TASK: Here are some records. Repeat them all exactly.

RECORDS PROVIDED:
######

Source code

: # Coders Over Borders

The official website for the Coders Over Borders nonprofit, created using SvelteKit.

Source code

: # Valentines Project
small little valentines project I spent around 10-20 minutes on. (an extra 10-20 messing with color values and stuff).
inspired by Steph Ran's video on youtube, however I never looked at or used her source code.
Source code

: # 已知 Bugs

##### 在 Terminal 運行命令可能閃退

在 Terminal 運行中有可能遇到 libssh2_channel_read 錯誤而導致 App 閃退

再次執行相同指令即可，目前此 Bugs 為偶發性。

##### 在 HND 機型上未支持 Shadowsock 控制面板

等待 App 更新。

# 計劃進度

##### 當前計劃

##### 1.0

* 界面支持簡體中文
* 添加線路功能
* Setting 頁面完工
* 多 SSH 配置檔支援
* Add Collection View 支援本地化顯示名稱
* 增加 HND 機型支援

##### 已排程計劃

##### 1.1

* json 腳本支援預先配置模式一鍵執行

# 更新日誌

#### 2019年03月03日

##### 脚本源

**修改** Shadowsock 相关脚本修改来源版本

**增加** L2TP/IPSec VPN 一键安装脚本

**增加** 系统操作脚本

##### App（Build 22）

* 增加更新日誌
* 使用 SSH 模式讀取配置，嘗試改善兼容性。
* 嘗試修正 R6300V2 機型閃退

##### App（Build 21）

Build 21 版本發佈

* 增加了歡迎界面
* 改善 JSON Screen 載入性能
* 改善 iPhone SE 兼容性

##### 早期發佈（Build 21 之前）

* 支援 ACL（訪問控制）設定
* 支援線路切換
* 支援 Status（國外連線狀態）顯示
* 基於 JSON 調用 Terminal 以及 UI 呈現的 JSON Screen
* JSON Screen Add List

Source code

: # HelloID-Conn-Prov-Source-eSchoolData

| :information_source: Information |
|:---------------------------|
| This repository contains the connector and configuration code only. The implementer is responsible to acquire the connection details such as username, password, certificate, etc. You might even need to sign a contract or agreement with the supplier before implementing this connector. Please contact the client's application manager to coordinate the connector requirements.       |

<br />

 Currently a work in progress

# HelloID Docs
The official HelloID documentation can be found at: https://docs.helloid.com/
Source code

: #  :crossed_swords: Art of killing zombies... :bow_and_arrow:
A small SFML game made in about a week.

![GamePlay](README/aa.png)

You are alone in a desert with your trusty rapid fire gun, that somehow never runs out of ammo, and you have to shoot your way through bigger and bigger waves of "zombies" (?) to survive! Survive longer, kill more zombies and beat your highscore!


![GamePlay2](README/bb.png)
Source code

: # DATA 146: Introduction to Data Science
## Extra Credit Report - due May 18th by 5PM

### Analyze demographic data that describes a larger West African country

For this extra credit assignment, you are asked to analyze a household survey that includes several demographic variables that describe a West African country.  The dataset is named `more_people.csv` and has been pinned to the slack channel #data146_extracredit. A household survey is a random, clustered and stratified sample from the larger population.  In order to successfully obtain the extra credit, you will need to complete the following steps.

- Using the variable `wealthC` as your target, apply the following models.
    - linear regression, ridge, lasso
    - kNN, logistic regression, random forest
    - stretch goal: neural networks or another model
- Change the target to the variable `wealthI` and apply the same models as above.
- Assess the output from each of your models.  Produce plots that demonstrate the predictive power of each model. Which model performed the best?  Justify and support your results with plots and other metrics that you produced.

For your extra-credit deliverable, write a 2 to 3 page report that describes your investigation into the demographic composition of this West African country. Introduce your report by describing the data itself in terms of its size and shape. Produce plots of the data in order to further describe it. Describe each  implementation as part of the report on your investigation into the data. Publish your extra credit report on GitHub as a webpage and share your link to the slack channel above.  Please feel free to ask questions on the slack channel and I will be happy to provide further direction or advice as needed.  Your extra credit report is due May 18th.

######

RESULT BELOW:
Source code

: # Coders Over Borders

The official website for the Coders Over Borders nonprofit, created using SvelteKit.

Source code

: # Valentines Project
small little valentines project I spent around 10-20 minutes on. (an extra 10-20 messing with color values and stuff).
inspired by Steph Ran's video on youtube, however I never looked at or used her source code.
Source code

: # 已知 Bugs

##### 在 Terminal 運行命令可能閃退

在 Terminal 運行中有可能遇到 libssh2_channel_read 錯誤而導致 App 閃退

再次執行相同指令即可，目前此 Bugs 為偶發性。

##### 在 HND 機型上未支持 Shadowsock 控制面板

等待 App 更新。

# 計劃進度

##### 當前計劃

##### 1.0

* 界面支持簡體中文
* 添加線路功能
* Setting 頁面完工
* 多 SSH 配置檔支援
* Add Collection View 支援本地化顯示名稱
* 增加 HND 機型支援

##### 已排程計劃

##### 1.1

* json 腳本支援預先配置模式一鍵執行

# 更新日誌

#### 2019年03月03日

##### 脚本源

**修改** Shadowsock 相关脚本修改来源版本

**增加** L2TP/IPSec VPN 一键安装脚本

**增加** 系统操作脚本

##### App（Build 22）

* 增加更新日誌
* 使用 SSH 模式讀取配置，嘗試改善兼容性。
* 嘗試修正 R6300V2 機型閃退

##### App（Build 21）

Build 21 版本發佈

* 增加了歡迎界面
* 改善 JSON Screen 載入性能
* 改善 iPhone SE 兼容性

##### 早期發佈（Build 21 之前）

* 支援 ACL（訪問控制）設定
* 支援線路切換
* 支援 Status（國外連線狀態）顯示
* 基於 JSON 調用 Terminal 以及 UI 呈現的 JSON Screen
* JSON Screen Add List

Source code

: # HelloID-Conn-Prov-Source-eSchoolData

| :information_source: Information |
|:---------------------------|
| This repository contains the connector and configuration code only. The implementer is responsible to acquire the connection details such as username, password, certificate, etc. You might even need to sign a contract or agreement with the supplier before implementing this connector. Please contact the client's application manager to coordinate the connector requirements.       |

<br />

 Currently a work in progress

# HelloID Docs
The official HelloID documentation can be found at: https://docs.helloid.com/
Source code

: #  :crossed_swords: Art of killing zombies... :bow_and_arrow:
A small SFML game made in about a week.

![GamePlay](README/aa.png)

You are alone in a desert with your trusty rapid fire gun, that somehow never runs out of ammo, and you have to shoot your way through bigger and bigger waves of "zombies" (?) to survive! Survive longer, kill more zombies and beat your highscore!


![GamePlay2](README/bb.png)
Source code

: # DATA 146: Introduction to Data Science
## Extra Credit Report - due May 18th by 5PM

### Analyze demographic data that describes a larger West African country

For this extra credit assignment, you are asked to analyze a household survey that includes several demographic variables that describe a West African country.  The dataset is named `more_people.csv` and has been pinned to the slack channel #data146_extracredit. A household survey is a random, clustered and stratified sample from the larger population.  In order to successfully obtain the extra credit, you will need to complete the following steps.

- Using the variable `wealthC` as your target, apply the following models.
    - linear regression, ridge, lasso
    - kNN, logistic regression, random forest
    - stretch goal: neural networks or another model
- Change the target to the variable `wealthI` and apply the same models as above.
- Assess the output from each of your models.  Produce plots that demonstrate the predictive power of each model. Which model performed the best?  Justify and support your results with plots and other metrics that you produced.

For your extra-credit deliverable, write a 2 to 3 page report that describes your investigation into the demographic composition of this West African country. Introduce your report by describing the data itself in terms of its size and shape. Produce plots of the data in order to further describe it. Describe each  implementation as part of the report on your investigation into the data. Publish your extra credit report on GitHub as a webpage and share your link to the slack channel above.  Please feel free to ask questions on the slack channel and I will be happy to provide further direction or advice as needed.  Your extra credit report is due May 18th.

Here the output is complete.